Looking for breakthrough ideas for innovation challenges? Try Patsnap Eureka!

Android malware detection method based on api call sequence

A technology of API call and call sequence, applied in the field of Android malware detection based on application programming interface API call sequence, can solve the problems of low detection efficiency, difficult analysis of Android application software, low recognition rate, etc.

Active Publication Date: 2021-07-27
XIDIAN UNIV
View PDF4 Cites 0 Cited by
  • Summary
  • Abstract
  • Description
  • Claims
  • Application Information

AI Technical Summary

Problems solved by technology

At present, the existing methods for static detection of Android malware are basically carried out from two aspects of authority and application programming interface API, but this method has the following shortcomings: First, due to the large number of APIs, including the official API provided by Android 1. APIs and custom APIs provided by third-party organizations lead to a large amount of calculations for classification algorithms that rely on API features; second, with the continuous improvement of Android security technology, Android applications use code obfuscation technology to prevent Android applications from being hacked. Decompilation makes it difficult to analyze the obfuscated Android application software; third, the current static detection methods for Android malware cannot adapt to the replacement of the API version, and will cause the detection efficiency to decrease with the change of the API version
The disadvantage of this method is that in the obfuscated Android application software, the 20 high-risk APIs will be replaced by obfuscated names, so this method will miss this key feature, resulting in low detection efficiency
The disadvantage of this method is that the quality of the detection model of this method depends on the API version of the sample in the sample set, and this method has a large amount of calculation, which increases the overhead of malware identification process and the recognition rate is low.
The disadvantage of this method is that the detection method is prone to errors. For example, inexperienced developers may have applied for certain permissions in advance, but they did not use the functions affected by the permissions in programming, so the accuracy rate and omissions are serious

Method used

the structure of the environmentally friendly knitted fabric provided by the present invention; figure 2 Flow chart of the yarn wrapping machine for environmentally friendly knitted fabrics and storage devices; image 3 Is the parameter map of the yarn covering machine
View more

Image

Smart Image Click on the blue labels to locate them in the text.
Viewing Examples
Smart Image
  • Android malware detection method based on api call sequence
  • Android malware detection method based on api call sequence
  • Android malware detection method based on api call sequence

Examples

Experimental program
Comparison scheme
Effect test

Embodiment Construction

[0040] By the following figure 1 The specific steps of the invention are described below.
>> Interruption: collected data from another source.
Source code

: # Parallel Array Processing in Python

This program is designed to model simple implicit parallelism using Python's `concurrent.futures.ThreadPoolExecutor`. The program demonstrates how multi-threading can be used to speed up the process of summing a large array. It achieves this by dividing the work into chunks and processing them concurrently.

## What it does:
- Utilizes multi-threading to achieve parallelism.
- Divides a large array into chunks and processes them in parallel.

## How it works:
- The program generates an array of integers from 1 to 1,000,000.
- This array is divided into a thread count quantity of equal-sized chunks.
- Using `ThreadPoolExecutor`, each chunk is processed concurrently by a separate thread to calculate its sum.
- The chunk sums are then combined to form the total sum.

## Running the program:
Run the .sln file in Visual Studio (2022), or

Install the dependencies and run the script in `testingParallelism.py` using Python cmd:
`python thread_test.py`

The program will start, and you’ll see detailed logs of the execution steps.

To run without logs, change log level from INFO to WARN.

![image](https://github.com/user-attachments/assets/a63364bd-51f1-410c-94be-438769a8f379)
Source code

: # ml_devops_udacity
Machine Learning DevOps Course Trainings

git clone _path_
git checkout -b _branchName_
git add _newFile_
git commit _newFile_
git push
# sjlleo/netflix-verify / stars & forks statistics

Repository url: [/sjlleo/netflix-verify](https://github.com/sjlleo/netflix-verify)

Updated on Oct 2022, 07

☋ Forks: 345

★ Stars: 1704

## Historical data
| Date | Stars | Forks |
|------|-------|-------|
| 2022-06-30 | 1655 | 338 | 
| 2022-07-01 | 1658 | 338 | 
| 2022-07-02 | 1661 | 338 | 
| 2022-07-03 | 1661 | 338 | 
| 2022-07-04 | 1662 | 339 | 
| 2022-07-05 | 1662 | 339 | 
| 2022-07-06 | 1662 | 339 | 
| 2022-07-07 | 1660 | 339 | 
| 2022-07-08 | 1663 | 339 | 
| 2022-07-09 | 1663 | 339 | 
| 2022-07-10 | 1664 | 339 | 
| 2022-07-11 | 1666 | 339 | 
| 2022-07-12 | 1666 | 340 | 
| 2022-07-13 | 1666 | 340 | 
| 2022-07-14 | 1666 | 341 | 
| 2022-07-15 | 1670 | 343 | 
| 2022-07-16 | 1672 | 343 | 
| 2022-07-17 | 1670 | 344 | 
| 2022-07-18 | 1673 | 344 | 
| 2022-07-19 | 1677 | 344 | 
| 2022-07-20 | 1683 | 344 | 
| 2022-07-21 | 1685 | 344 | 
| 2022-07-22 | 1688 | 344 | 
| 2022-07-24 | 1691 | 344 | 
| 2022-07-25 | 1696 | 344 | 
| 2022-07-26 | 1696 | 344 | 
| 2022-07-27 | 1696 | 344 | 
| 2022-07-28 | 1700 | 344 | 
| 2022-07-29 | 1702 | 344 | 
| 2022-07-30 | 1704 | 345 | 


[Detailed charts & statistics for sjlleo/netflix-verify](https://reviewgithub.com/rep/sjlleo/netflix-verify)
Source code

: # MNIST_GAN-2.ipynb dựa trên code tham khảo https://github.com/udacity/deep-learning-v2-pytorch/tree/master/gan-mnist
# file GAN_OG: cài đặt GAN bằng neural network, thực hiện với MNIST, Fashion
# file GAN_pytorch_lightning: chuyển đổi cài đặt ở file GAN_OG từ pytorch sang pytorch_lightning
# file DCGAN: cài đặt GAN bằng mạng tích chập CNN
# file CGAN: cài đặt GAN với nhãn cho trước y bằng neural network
[0041] Step 1, generate training sample sets and test sample sets.

[0042] Extract the known 1600 Android applied software from the application software library and the known 2,400 Andrews normal applications, form a training sample set.

[0043] 700 Android applications to be tested constitute a test sample set.

[0044] Step 2, generate a smali file.

[0045] Using Android anti-compilation tools, the training sample concentration is used to confine each Android application to get the SMALI file corresponding to each Android application.

[0046] Step 3 Generate the call sequence set of the application programming interface API.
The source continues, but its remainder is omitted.